--- Supplied data Enclosed Below ---

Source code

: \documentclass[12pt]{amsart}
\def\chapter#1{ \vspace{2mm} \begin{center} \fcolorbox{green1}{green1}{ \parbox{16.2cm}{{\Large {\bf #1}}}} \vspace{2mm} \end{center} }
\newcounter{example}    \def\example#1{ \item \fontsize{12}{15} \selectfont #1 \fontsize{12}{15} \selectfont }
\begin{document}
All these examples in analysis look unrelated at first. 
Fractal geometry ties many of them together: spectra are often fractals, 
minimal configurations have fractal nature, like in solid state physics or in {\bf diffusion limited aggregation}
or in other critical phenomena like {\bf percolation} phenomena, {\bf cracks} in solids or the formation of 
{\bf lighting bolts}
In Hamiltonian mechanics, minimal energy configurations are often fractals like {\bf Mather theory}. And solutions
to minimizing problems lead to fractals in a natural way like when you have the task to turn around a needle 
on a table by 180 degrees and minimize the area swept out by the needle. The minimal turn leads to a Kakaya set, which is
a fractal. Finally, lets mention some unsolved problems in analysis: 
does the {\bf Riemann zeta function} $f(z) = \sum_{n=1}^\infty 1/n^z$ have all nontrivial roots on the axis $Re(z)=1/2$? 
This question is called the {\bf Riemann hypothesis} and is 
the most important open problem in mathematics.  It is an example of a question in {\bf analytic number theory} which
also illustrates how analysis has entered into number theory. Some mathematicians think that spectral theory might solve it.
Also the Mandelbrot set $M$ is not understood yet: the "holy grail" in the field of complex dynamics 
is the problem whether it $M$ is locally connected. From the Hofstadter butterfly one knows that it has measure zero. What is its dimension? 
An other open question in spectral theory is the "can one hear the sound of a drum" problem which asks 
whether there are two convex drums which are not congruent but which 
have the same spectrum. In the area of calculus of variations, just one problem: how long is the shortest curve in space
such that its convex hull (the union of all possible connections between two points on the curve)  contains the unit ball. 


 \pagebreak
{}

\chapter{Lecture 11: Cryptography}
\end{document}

--- End of Enclosed Supplied data ---

In the listing above, find each line containing "begin" and copy it.

### Output for this exercise
\def\chapter#1{ \vspace{2mm} \begin{center} \fcolorbox{green1}{green1}{ \parbox{16.2cm}{{\Large {\bf #1}}}} \vspace{2mm} \end{center} }
\begin{document}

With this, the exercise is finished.